- Records drawn from a dataset:
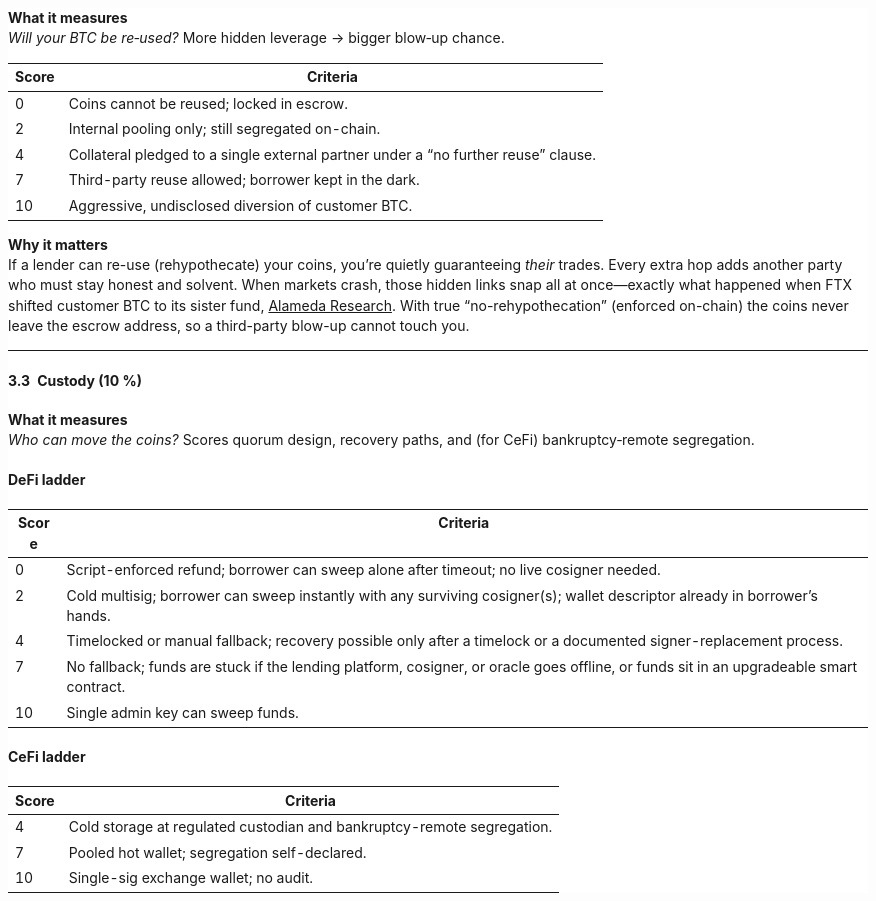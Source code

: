 **What it measures**  
_Will your BTC be re‑used?_ More hidden leverage → bigger blow‑up chance.

| Score | Criteria                                                                           |
| ----- | ---------------------------------------------------------------------------------- |
| 0     | Coins cannot be reused; locked in escrow.                                          |
| 2     | Internal pooling only; still segregated on-chain.                                  |
| 4     | Collateral pledged to a single external partner under a “no further reuse” clause. |
| 7     | Third-party reuse allowed; borrower kept in the dark.                              |
| 10    | Aggressive, undisclosed diversion of customer BTC.                                 |

**Why it matters**  
If a lender can re-use (rehypothecate) your coins, you’re quietly guaranteeing _their_ trades. Every extra hop adds another party who must stay honest and solvent. When markets crash, those hidden links snap all at once—exactly what happened when FTX shifted customer BTC to its sister fund, [Alameda Research](https://www.coindesk.com/opinion/2023/06/02/bridge-exploits-cost-2b-in-2022-heres-how-they-could-have-been-averted). With true “no-rehypothecation” (enforced on-chain) the coins never leave the escrow address, so a third-party blow-up cannot touch you.

---

#### 3.3 Custody (10 %)

**What it measures**  
_Who can move the coins?_ Scores quorum design, recovery paths, and (for CeFi) bankruptcy‑remote segregation.

#### **DeFi ladder**

| Score | Criteria                                                                                                                               |
| ----- | -------------------------------------------------------------------------------------------------------------------------------------- |
| 0     | Script-enforced refund; borrower can sweep alone after timeout; no live cosigner needed.                                               |
| 2     | Cold multisig; borrower can sweep instantly with any surviving cosigner(s); wallet descriptor already in borrower’s hands.             |
| 4     | Timelocked or manual fallback; recovery possible only after a timelock or a documented signer-replacement process.                     |
| 7     | No fallback; funds are stuck if the lending platform, cosigner, or oracle goes offline, or funds sit in an upgradeable smart contract. |
| 10    | Single admin key can sweep funds.                                                                                                      |

#### **CeFi ladder**

| Score | Criteria                                                               |
| ----- | ---------------------------------------------------------------------- |
| 4     | Cold storage at regulated custodian and bankruptcy-remote segregation. |
| 7     | Pooled hot wallet; segregation self-declared.                          |
| 10    | Single-sig exchange wallet; no audit.                                  |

- Assignment: Please write out all of the data verbatim, with no pictures in the copy.

- Your solution:
Source code

: **What it measures**  
_Will your BTC be re‑used?_ More hidden leverage → bigger blow‑up chance.

| Score | Criteria                                                                           |
| ----- | ---------------------------------------------------------------------------------- |
| 0     | Coins cannot be reused; locked in escrow.                                          |
| 2     | Internal pooling only; still segregated on-chain.                                  |
| 4     | Collateral pledged to a single external partner under a “no further reuse” clause. |
| 7     | Third-party reuse allowed; borrower kept in the dark.                              |
| 10    | Aggressive, undisclosed diversion of customer BTC.                                 |

**Why it matters**  
If a lender can re-use (rehypothecate) your coins, you’re quietly guaranteeing _their_ trades. Every extra hop adds another party who must stay honest and solvent. When markets crash, those hidden links snap all at once—exactly what happened when FTX shifted customer BTC to its sister fund, [Alameda Research](https://www.coindesk.com/opinion/2023/06/02/bridge-exploits-cost-2b-in-2022-heres-how-they-could-have-been-averted). With true “no-rehypothecation” (enforced on-chain) the coins never leave the escrow address, so a third-party blow-up cannot touch you.

---

#### 3.3 Custody (10 %)

**What it measures**  
_Who can move the coins?_ Scores quorum design, recovery paths, and (for CeFi) bankruptcy‑remote segregation.

#### **DeFi ladder**

| Score | Criteria                                                                                                                               |
| ----- | -------------------------------------------------------------------------------------------------------------------------------------- |
| 0     | Script-enforced refund; borrower can sweep alone after timeout; no live cosigner needed.                                               |
| 2     | Cold multisig; borrower can sweep instantly with any surviving cosigner(s); wallet descriptor already in borrower’s hands.             |
| 4     | Timelocked or manual fallback; recovery possible only after a timelock or a documented signer-replacement process.                     |
| 7     | No fallback; funds are stuck if the lending platform, cosigner, or oracle goes offline, or funds sit in an upgradeable smart contract. |
| 10    | Single admin key can sweep funds.                                                                                                      |

#### **CeFi ladder**

| Score | Criteria                                                               |
| ----- | ---------------------------------------------------------------------- |
| 4     | Cold storage at regulated custodian and bankruptcy-remote segregation. |
| 7     | Pooled hot wallet; segregation self-declared.                          |
| 10    | Single-sig exchange wallet; no audit.                                  |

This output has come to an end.